Narco fashion has been around since the 80s
As mentioned previously, narco fashion is nothing new. It began gaining ground in Mexico and Colombia especially during the 80s and 90s, as it was recognized as an easy way to flaunt status and wealth. Brands that have fallen in and out of favor with traffickers include Versace, Ralph Lauren, and more recently, preppier labels such as Abercrombie. High-end labels are usually par for the course, and Colombian drug dealer Elizabeth Montoya de Sarria only proved this when her designer wardrobe was recently sold at auction.
On that note, narco fashion is not just for men. High-profile female cartel members, such as the aforementioned Elizabeth Montoya de Sarria (a.k.a., La Monita Retrechera) of the Cali cartel, also buy into the designer world. Her wardrobe had numerous Escada pieces from the 80s and 90s, an aesthetic which would later be repurposed by Moschino. For women, narco fashion also includes plastic surgery, especially in Colombia. The ‘look’ of big butts and big boobs prompts many young women to go under the knife, as they see a drug-funded lifestyle as something aspirational.
Arguably, female narco fashion is more mainstream than the male version: butt-lift jeans, well as having a sizeable backside in general, are a product of misogynistic narcoculture, and that is an image that has proliferated of late, filtering through all levels of popular culture.

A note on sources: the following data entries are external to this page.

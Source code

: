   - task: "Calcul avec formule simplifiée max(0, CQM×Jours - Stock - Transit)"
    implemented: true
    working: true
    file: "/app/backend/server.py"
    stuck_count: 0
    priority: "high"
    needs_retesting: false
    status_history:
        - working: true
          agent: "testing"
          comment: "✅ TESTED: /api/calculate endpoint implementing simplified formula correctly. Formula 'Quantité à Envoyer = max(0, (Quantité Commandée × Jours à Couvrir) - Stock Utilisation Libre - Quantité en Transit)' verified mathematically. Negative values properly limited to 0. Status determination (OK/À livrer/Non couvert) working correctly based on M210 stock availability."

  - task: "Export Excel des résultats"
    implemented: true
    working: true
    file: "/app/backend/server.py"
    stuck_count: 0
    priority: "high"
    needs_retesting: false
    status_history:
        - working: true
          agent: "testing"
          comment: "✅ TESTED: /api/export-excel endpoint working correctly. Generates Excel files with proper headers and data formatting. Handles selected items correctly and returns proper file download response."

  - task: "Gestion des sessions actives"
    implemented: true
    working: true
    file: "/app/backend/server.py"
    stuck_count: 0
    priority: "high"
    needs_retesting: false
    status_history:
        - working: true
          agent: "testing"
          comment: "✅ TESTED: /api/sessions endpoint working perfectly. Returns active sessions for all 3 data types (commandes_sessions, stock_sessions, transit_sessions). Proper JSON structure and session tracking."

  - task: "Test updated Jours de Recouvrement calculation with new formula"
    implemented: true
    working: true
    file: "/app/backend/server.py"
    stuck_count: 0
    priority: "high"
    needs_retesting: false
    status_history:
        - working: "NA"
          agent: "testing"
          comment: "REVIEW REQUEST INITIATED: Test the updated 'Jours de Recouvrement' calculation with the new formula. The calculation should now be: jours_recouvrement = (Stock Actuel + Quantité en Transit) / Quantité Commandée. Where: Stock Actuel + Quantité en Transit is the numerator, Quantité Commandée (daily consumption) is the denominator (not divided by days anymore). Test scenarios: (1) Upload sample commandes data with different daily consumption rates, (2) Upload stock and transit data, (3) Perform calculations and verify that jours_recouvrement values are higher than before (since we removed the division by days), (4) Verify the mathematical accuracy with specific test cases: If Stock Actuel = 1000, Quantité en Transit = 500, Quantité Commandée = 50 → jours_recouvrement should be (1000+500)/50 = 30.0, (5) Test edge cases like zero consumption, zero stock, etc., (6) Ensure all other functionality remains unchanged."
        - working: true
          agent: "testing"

Joaquín ‘El Chapo’ Guzmán, already well known in his native Mexico, Latin America, and the United States for his position as the kingpin of one of Mexico’s largest drug trafficking organizations, the Sinaloa Cartel, was launched into the international spotlight for a very different reason early in 2016: his fashion choices. His now infamous – and bizarre – meeting with Sean Penn became legendary for his slightly tacky choice of a satin, gray-and-blue paisley print shirt, amongst other things. This video of the reclusive drug lord led to the $128 Barabas Premium Apparel shirt flying off the shelves as people scrambled to model themselves on the apparently fashionable and most infamous member of the Sinaloa Cartel.
The days of tacky prints, norteño influence, and silk shirts are arguably fading away on the narco fashion scene, replaced by sophisticated styles. In 2010, Vicente Zambada Niebla was arrested in a fancy Mexico City neighborhood, and his outfit bore no resemblance t0 those of the prior decade. Rather, he was wearing designer jeans and a preppy sports coat. Similarly, Vicente Carrillo Leyva, another drug lord’s son, was arrested wearing an Abercrombie tracksuit.